EU will mehr Migranten abschieben

Von Michel Winde und Anne-Béatrice Clasmann, dpa

Stockholm (dpa) – Die Europäische Union unternimmt einen neuen Anlauf, damit mehr ausreisepflichtige Ausländer in ihre Heimat abgeschoben werden. «Wir haben eine sehr niedrige Rückführungsquote und ich sehe, dass wir hier erhebliche Fortschritte machen können», sagte EU-Innenkommissarin Ylva Johansson am Donnerstag bei einem Treffen mit den EU-Innenministern in Stockholm.

Umstritten ist allerdings, wie viel Druck die EU auf Herkunftsländer ausüben sollte, mit denen die Zusammenarbeit schwierig ist, und auch, wie Anreize geschaffen werden können. Innenministerin Nancy Faeser (SPD) sprach sich dagegen aus, die EU-Visapolitik offensiv als Druckmittel zu verwenden. Andere Länder forderten dagegen, den sogenannten Visa-Hebel häufiger zu nutzen.

Die EU versucht schon seit Jahren, mehr Ausländer ohne Bleiberecht abzuschieben, kommt aber kaum voran. 2021 befand der Europäische Rechnungshof, das bestehende System sei in hohem Maße ineffizient und bewirke «das Gegenteil dessen, was es eigentlich soll: Statt abzuschrecken, leistet es illegaler Migration Vorschub.»

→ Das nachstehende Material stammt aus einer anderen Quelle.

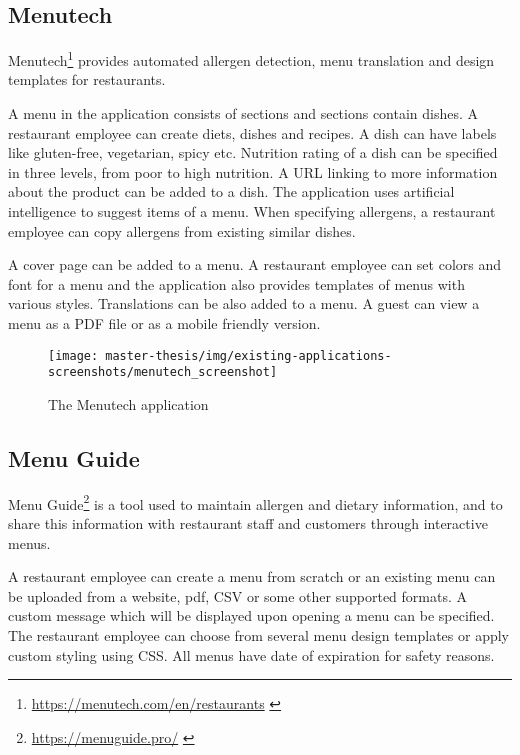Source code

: \subsection*{Menutech}
  Menutech\footnote{\url{https://menutech.com/en/restaurants}  \label{fnlabel}} provides automated allergen detection, menu translation and design templates for restaurants.
  
  A menu in the application consists of sections and sections contain dishes.
  A restaurant employee can create diets, dishes and recipes.
  A dish can have labels like gluten-free, vegetarian, spicy etc.
  Nutrition rating of a dish can be specified in three levels, from poor to high nutrition.
  A URL linking to more information about the product can be added to a dish.
  The application uses artificial intelligence to suggest items of a menu.
  When specifying allergens, a restaurant employee can copy allergens from existing similar dishes.

  A cover page can be added to a menu.
  A restaurant employee can set colors and font for a menu and the application also provides templates of menus with various styles.
  Translations can be also added to a menu.
  A guest can view a menu as a PDF file or as a mobile friendly version.

  \begin{figure}[h]
    \centering
    \texttt{[image: master-thesis/img/existing-applications-screenshots/menutech\_screenshot]}
    \caption{The Menutech application}
  \end{figure}

\newpage

\subsection*{Menu Guide}
  Menu Guide\footnote{\url{https://menuguide.pro/}  \label{fnlabel}} is a tool used to maintain allergen and dietary information, and to share this information with restaurant staff and customers through interactive menus.

  A restaurant employee can create a menu from scratch or an existing menu can be uploaded from a website, pdf, CSV or some other supported formats. 
  A custom message which will be displayed upon opening a menu can be specified.
  The restaurant employee can choose from several menu design templates or apply custom styling using CSS.
  All menus have date of expiration for safety reasons.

Ampel-Koalition kündigte «Rückführungsoffensive» an

In Zahlen sieht das so aus: 2019 lag die Quote ausreisepflichtiger Menschen, die die EU tatsächlich verließen, bei 29 Prozent. 2021 waren es – wohl auch coronabedingt – nur 21 Prozent. Dabei hatte die EU-Kommission noch 2018 ein Ziel von rund 70 Prozent ausgerufen. Auch die Ampel-Koalition aus SPD, Grünen und FDP kündigte im Koalitionsvertrag eine «Rückführungsoffensive» an.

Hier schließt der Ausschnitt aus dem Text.